> Dataset records

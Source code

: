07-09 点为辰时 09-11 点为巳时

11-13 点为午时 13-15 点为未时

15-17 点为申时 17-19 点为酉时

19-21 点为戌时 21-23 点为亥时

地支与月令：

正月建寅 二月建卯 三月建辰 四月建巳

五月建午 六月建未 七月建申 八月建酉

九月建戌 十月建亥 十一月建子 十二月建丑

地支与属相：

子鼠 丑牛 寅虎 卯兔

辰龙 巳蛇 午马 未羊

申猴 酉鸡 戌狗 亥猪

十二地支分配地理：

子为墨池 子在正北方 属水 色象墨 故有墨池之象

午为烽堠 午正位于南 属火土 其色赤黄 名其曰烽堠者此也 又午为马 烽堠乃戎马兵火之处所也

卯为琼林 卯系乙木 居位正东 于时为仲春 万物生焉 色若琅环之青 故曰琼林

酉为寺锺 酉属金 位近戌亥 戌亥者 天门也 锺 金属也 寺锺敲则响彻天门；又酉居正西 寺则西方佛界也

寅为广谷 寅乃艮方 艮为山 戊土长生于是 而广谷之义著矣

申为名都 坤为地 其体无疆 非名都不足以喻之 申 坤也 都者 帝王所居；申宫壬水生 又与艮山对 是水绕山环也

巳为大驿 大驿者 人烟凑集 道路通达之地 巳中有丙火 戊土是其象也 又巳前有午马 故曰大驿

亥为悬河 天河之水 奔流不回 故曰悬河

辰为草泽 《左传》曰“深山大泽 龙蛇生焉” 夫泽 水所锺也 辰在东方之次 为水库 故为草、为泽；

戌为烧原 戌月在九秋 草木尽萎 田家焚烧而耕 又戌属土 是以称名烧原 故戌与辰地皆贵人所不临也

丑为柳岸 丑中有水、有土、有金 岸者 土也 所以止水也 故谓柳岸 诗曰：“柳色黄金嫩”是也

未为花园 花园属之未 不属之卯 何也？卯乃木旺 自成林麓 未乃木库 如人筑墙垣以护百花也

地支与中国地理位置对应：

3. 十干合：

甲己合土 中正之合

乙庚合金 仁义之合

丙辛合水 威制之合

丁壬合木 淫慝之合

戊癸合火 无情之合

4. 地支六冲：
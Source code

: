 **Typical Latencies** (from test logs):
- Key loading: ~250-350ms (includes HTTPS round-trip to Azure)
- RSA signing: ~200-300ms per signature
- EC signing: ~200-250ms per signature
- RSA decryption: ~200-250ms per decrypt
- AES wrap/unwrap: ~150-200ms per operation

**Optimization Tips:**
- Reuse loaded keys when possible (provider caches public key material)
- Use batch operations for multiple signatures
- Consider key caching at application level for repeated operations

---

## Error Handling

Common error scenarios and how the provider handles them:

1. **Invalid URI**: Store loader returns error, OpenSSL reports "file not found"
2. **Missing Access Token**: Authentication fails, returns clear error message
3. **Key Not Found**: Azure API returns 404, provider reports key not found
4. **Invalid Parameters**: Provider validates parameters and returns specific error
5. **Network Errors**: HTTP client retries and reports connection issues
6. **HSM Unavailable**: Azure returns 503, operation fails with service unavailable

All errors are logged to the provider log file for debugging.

==

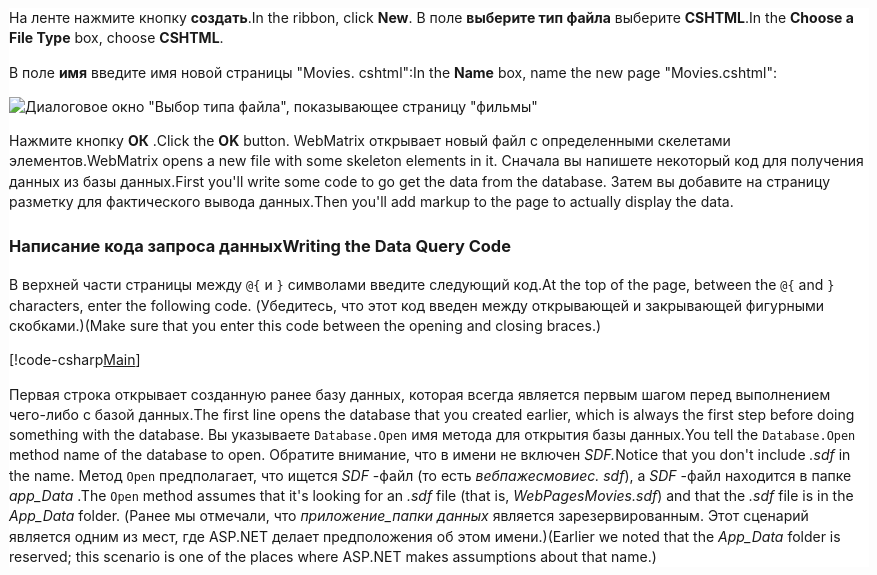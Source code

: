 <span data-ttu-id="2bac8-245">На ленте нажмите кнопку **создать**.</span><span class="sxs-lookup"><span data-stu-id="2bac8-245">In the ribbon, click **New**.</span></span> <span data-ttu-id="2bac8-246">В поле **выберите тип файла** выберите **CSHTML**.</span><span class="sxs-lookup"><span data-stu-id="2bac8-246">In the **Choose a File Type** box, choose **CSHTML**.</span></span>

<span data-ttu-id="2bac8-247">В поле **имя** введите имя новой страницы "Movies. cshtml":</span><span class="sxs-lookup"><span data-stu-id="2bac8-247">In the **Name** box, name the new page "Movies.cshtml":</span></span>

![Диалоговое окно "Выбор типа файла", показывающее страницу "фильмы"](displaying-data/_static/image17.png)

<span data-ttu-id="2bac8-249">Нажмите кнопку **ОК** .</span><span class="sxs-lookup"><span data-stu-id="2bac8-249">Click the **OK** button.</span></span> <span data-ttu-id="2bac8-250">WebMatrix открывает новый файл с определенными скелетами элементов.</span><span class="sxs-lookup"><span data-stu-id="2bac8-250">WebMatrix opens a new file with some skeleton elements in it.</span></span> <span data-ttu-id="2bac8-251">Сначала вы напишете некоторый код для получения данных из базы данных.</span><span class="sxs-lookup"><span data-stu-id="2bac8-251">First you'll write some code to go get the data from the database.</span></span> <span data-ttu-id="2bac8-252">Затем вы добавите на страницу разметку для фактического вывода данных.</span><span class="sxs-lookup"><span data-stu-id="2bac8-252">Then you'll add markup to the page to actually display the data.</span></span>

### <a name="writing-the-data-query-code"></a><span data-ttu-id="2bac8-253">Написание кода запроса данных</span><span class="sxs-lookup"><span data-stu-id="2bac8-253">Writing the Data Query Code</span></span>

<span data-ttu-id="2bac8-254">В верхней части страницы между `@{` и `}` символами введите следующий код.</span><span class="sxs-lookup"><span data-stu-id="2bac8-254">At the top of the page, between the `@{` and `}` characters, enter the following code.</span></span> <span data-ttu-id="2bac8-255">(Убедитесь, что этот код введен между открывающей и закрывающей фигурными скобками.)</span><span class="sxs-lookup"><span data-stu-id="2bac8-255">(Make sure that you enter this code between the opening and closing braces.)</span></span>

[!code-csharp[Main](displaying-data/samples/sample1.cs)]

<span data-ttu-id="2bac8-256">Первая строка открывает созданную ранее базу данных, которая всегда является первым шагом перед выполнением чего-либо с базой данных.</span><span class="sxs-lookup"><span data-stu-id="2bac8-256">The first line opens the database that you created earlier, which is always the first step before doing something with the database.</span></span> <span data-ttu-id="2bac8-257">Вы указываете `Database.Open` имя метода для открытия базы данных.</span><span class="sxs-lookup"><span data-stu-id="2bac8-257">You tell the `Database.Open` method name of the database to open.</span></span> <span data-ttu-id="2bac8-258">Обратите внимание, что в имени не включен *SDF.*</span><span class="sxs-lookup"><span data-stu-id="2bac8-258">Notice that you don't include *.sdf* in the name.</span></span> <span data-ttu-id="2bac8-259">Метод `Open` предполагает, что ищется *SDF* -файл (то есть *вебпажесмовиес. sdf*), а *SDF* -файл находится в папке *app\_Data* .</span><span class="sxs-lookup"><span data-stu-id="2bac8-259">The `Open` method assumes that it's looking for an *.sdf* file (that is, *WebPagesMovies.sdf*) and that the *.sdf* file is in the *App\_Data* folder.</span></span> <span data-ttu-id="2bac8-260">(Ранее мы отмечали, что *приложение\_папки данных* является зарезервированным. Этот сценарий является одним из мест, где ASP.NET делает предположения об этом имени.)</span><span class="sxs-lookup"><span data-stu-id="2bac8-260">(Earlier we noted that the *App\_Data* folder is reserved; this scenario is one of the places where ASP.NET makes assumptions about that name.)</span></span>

> What is expected
Report every line of the data above that contains the string "Invalid" by copying it in full.

> Written answer
1. **Invalid URI**: Store loader returns error, OpenSSL reports "file not found"
4. **Invalid Parameters**: Provider validates parameters and returns specific error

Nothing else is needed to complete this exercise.